The last week I was in Sydney, the SS Ayrfield had an internet moment. For whatever reason, it was suddenly everywhere: compiled onto lists of cool abandoned things, showing up in awesome pictures, and being touted as a something you must see before you die.
It's rare that I'm somewhere when something is actually happening/capturing the collective conscience. So, I decided to seek it out and see it for myself. Which is where I ran into a bit of a problem. While plenty of people seemed to have found it (with photos galore as proof), no one mentioned how to get there. After some trial and error (and some pestering of the very patient staff at the hostel), I figured it out. And I want to share the fruits of my knowledge with you!
For those that managed to avoid the hype, the SS Ayrfield was a steam collier built in the UK in 1911. It was registered in Sydney in 1912 and during both world wars it transported supplies to American troops in the South Pacific. In the early 70s, it was sent to Homebush Bay, a boat breaker yard in west Sydney on the Parramatta River. At this point, the usable parts of the ship were taken, everything else was scraped, and the hull was left to rot in the bay.
The SS Ayrfield would have been just one more slowly disintegrating hunk of metal, except that nature had other plans. The mangroves near the rusted out hull decided to expand.
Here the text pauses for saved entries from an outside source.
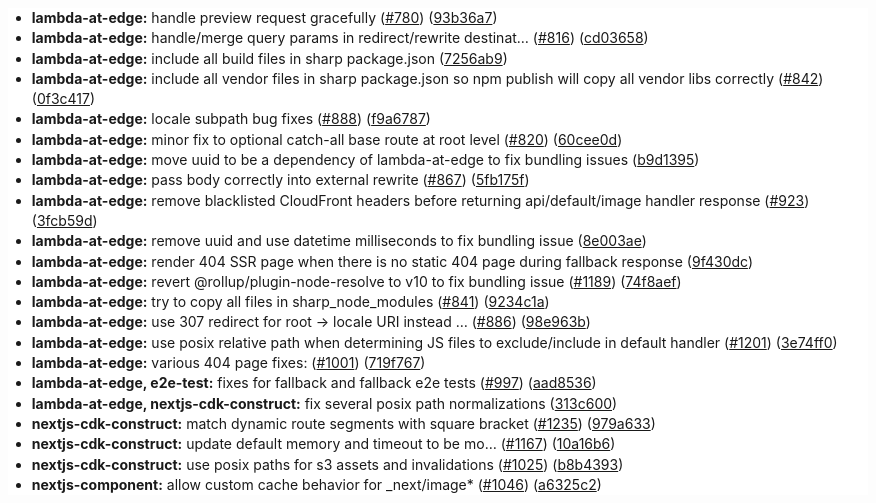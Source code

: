 - **lambda-at-edge:** handle preview request gracefully ([#780](https://github.com/nike1v/serverless-next13/issues/780)) ([93b36a7](https://github.com/nike1v/serverless-next13/commit/93b36a73a3cfd1426d8f252d663302299efb640f))
- **lambda-at-edge:** handle/merge query params in redirect/rewrite destinat… ([#816](https://github.com/nike1v/serverless-next13/issues/816)) ([cd03658](https://github.com/nike1v/serverless-next13/commit/cd03658191182207d09a2c1c132d60971aac572c))
- **lambda-at-edge:** include all build files in sharp package.json ([7256ab9](https://github.com/nike1v/serverless-next13/commit/7256ab9bbd090dc1503dfebf5c93fb0b3cb452bd))
- **lambda-at-edge:** include all vendor files in sharp package.json so npm publish will copy all vendor libs correctly ([#842](https://github.com/nike1v/serverless-next13/issues/842)) ([0f3c417](https://github.com/nike1v/serverless-next13/commit/0f3c41730752ee3423a47d8c06fe34f4fe7b29b8))
- **lambda-at-edge:** locale subpath bug fixes ([#888](https://github.com/nike1v/serverless-next13/issues/888)) ([f9a6787](https://github.com/nike1v/serverless-next13/commit/f9a6787ba5eea86aa1911163e11f5e6d488483ff))
- **lambda-at-edge:** minor fix to optional catch-all base route at root level ([#820](https://github.com/nike1v/serverless-next13/issues/820)) ([60cee0d](https://github.com/nike1v/serverless-next13/commit/60cee0d76b8593d38308e57f0feea02cb18905e1))
- **lambda-at-edge:** move uuid to be a dependency of lambda-at-edge to fix bundling issues ([b9d1395](https://github.com/nike1v/serverless-next13/commit/b9d13953b63bc67655890ffcf9f0ddcb8865508f))
- **lambda-at-edge:** pass body correctly into external rewrite ([#867](https://github.com/nike1v/serverless-next13/issues/867)) ([5fb175f](https://github.com/nike1v/serverless-next13/commit/5fb175fed515dec2ebcd7396f03f27a0114e73be))
- **lambda-at-edge:** remove blacklisted CloudFront headers before returning api/default/image handler response ([#923](https://github.com/nike1v/serverless-next13/issues/923)) ([3fcb59d](https://github.com/nike1v/serverless-next13/commit/3fcb59d72d91e4aba8eb01bef24f67a01c93272b))
- **lambda-at-edge:** remove uuid and use datetime milliseconds to fix bundling issue ([8e003ae](https://github.com/nike1v/serverless-next13/commit/8e003ae93e476ea95e05c13f340678348848af06))
- **lambda-at-edge:** render 404 SSR page when there is no static 404 page during fallback response ([9f430dc](https://github.com/nike1v/serverless-next13/commit/9f430dca6e88c7c99d560fbb78704de8a97acd16))
- **lambda-at-edge:** revert @rollup/plugin-node-resolve to v10 to fix bundling issue ([#1189](https://github.com/nike1v/serverless-next13/issues/1189)) ([74f8aef](https://github.com/nike1v/serverless-next13/commit/74f8aef06e45dbb70e02287e429e6e5dbbaa31bf))
- **lambda-at-edge:** try to copy all files in sharp_node_modules ([#841](https://github.com/nike1v/serverless-next13/issues/841)) ([9234c1a](https://github.com/nike1v/serverless-next13/commit/9234c1a980010745153218c2ffcd6f286ad32c11))
- **lambda-at-edge:** use 307 redirect for root -> locale URI instead … ([#886](https://github.com/nike1v/serverless-next13/issues/886)) ([98e963b](https://github.com/nike1v/serverless-next13/commit/98e963b614f4be708156aada08654e115e43dc69))
- **lambda-at-edge:** use posix relative path when determining JS files to exclude/include in default handler ([#1201](https://github.com/nike1v/serverless-next13/issues/1201)) ([3e74ff0](https://github.com/nike1v/serverless-next13/commit/3e74ff075ce71cf2f277aea7a482ecd496bd1a8c))
- **lambda-at-edge:** various 404 page fixes: ([#1001](https://github.com/nike1v/serverless-next13/issues/1001)) ([719f767](https://github.com/nike1v/serverless-next13/commit/719f767f504e5ecfc1a4be7b74daa2205acef6a1))
- **lambda-at-edge, e2e-test:** fixes for fallback and fallback e2e tests ([#997](https://github.com/nike1v/serverless-next13/issues/997)) ([aad8536](https://github.com/nike1v/serverless-next13/commit/aad8536f21cc45a9ddb33a48cb2750d6265a8de1))
- **lambda-at-edge, nextjs-cdk-construct:** fix several posix path normalizations ([313c600](https://github.com/nike1v/serverless-next13/commit/313c6004d009df23b8356e03d19466d9ea393eac))
- **nextjs-cdk-construct:** match dynamic route segments with square bracket ([#1235](https://github.com/nike1v/serverless-next13/issues/1235)) ([979a633](https://github.com/nike1v/serverless-next13/commit/979a633cf42e9896406216e351e209c88106b344))
- **nextjs-cdk-construct:** update default memory and timeout to be mo… ([#1167](https://github.com/nike1v/serverless-next13/issues/1167)) ([10a16b6](https://github.com/nike1v/serverless-next13/commit/10a16b6e16bf235feabdac71721d8c5c5b18a20a))
- **nextjs-cdk-construct:** use posix paths for s3 assets and invalidations ([#1025](https://github.com/nike1v/serverless-next13/issues/1025)) ([b8b4393](https://github.com/nike1v/serverless-next13/commit/b8b439348ffd4f8e526645801df101f715e53797))
- **nextjs-component:** allow custom cache behavior for \_next/image\* ([#1046](https://github.com/nike1v/serverless-next13/issues/1046)) ([a6325c2](https://github.com/nike1v/serverless-next13/commit/a6325c2462a1351eecb1c533d922767799d3f2f8))
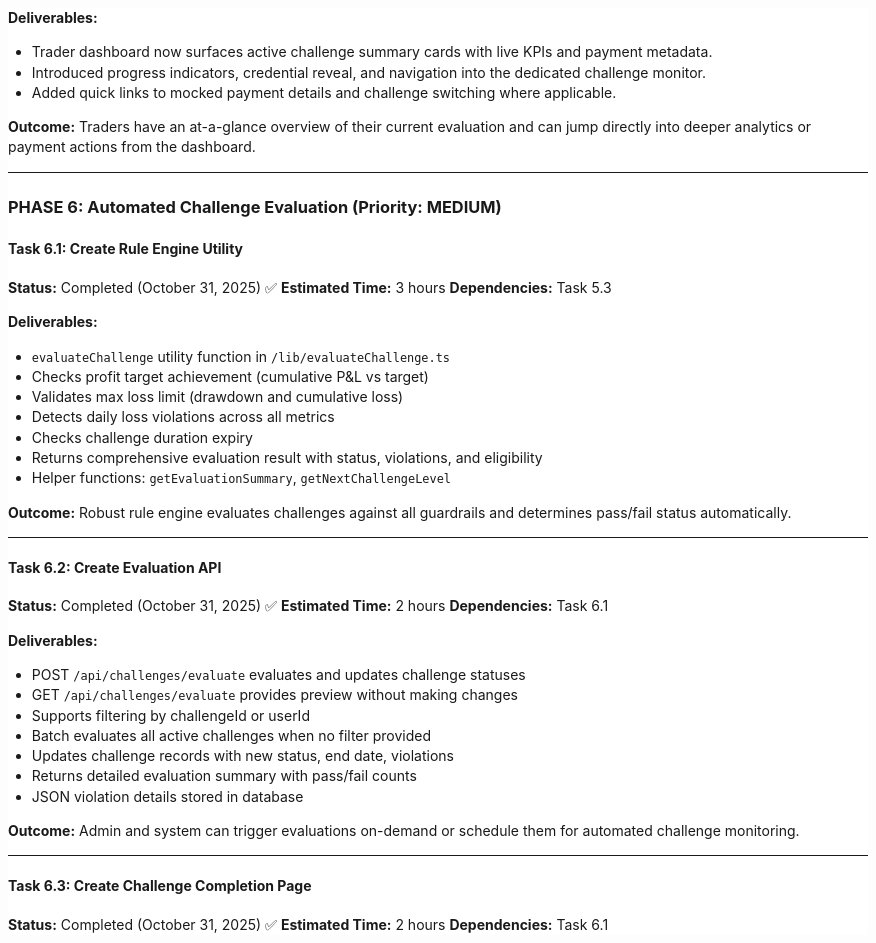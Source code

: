 **Deliverables:**
- Trader dashboard now surfaces active challenge summary cards with live KPIs and payment metadata.
- Introduced progress indicators, credential reveal, and navigation into the dedicated challenge monitor.
- Added quick links to mocked payment details and challenge switching where applicable.

**Outcome:** Traders have an at-a-glance overview of their current evaluation and can jump directly into deeper analytics or payment actions from the dashboard.

---
### PHASE 6: Automated Challenge Evaluation (Priority: MEDIUM)
#### Task 6.1: Create Rule Engine Utility
**Status:** Completed (October 31, 2025) ✅
**Estimated Time:** 3 hours 
**Dependencies:** Task 5.3

**Deliverables:**
- `evaluateChallenge` utility function in `/lib/evaluateChallenge.ts`
- Checks profit target achievement (cumulative P&L vs target)
- Validates max loss limit (drawdown and cumulative loss)
- Detects daily loss violations across all metrics
- Checks challenge duration expiry
- Returns comprehensive evaluation result with status, violations, and eligibility
- Helper functions: `getEvaluationSummary`, `getNextChallengeLevel`

**Outcome:** Robust rule engine evaluates challenges against all guardrails and determines pass/fail status automatically.

---
#### Task 6.2: Create Evaluation API
**Status:** Completed (October 31, 2025) ✅
**Estimated Time:** 2 hours 
**Dependencies:** Task 6.1

**Deliverables:**
- POST `/api/challenges/evaluate` evaluates and updates challenge statuses
- GET `/api/challenges/evaluate` provides preview without making changes
- Supports filtering by challengeId or userId
- Batch evaluates all active challenges when no filter provided
- Updates challenge records with new status, end date, violations
- Returns detailed evaluation summary with pass/fail counts
- JSON violation details stored in database

**Outcome:** Admin and system can trigger evaluations on-demand or schedule them for automated challenge monitoring.

---
#### Task 6.3: Create Challenge Completion Page
**Status:** Completed (October 31, 2025) ✅
**Estimated Time:** 2 hours 
**Dependencies:** Task 6.1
Two views of the SS Ayrfield
And this rotting husk became a floating forest of mangroves, in spite of the polluted waters.
So how do you get there?
There are a lot of public transportation options to get to Homebush Bay; it's near Olympic Park, so there would have to be. The buses and trains have stops there, but I took the ferry from Circular Quay (you can also get it from Darling Harbor). Unfortunately, I don't know what a ticket would cost you to get there and back, because I had purchased a weekly pass for $61 - which got me all the way to the Blue Mountains and points beyond, and included unlimited train, subway, bus, and ferry rides. Totally worth it if you're going to be using a lot of public transportation. It will not get you to the airport, as there's an additional fee for that (I found out the hard way).
Beautiful Homebush Bay
From the ferry landing, walk along the sidewalk or bike trail into town, about a kilometer. When you see a sign for restaurants along the waterfront, turn left and follow that street to the waterfront (maybe four blocks? six? I honestly can't remember - but there's really nothing else to be heading towards, trust me). From there you'll be looking out over the bay. The Ayrfield, and a few other wrecks, are to your right. You can follow the path as it hugs the shore around and get quite close.
Is it worth it?
That's hard to say. Truthfully, it's not that impressive in person. Take away the dramatic lighting of sunrise and sunset and a zoom lens, and you've basically traveled an hour to see a dozen trees crammed into a rusting hulk.
Here's what you should know: it's definitely further afield than almost any "touristy" thing in Sydney and it will take at least an hour to get there. While public transportation will take you to the general area, none drops you off directly at the Ayrfield. You're either walking from the ferry landing or the bus stop, probably a kilometer or more. While the terrain is flat, the sidewalk wasn't always smooth, but the bike path appeared to be. So people with mobility issues might have trouble.
There also isn't much else to do in the area. Like I said before, the restaurants on the waterfront just weren't . I wandered around the streets and did find a coffee shop that was open (and had a bathroom!) but that was it. If you take the bus, I think it drops you off near Olympic Stadium and there should be restaurants and signs of life in that general vicinity. Since I didn't go that route, I can't really speak to it.
I enjoyed my adventure and getting out of Sydney proper (and pretending to be the lone survivor in a post apocalyptic world), but it might not be for everyone.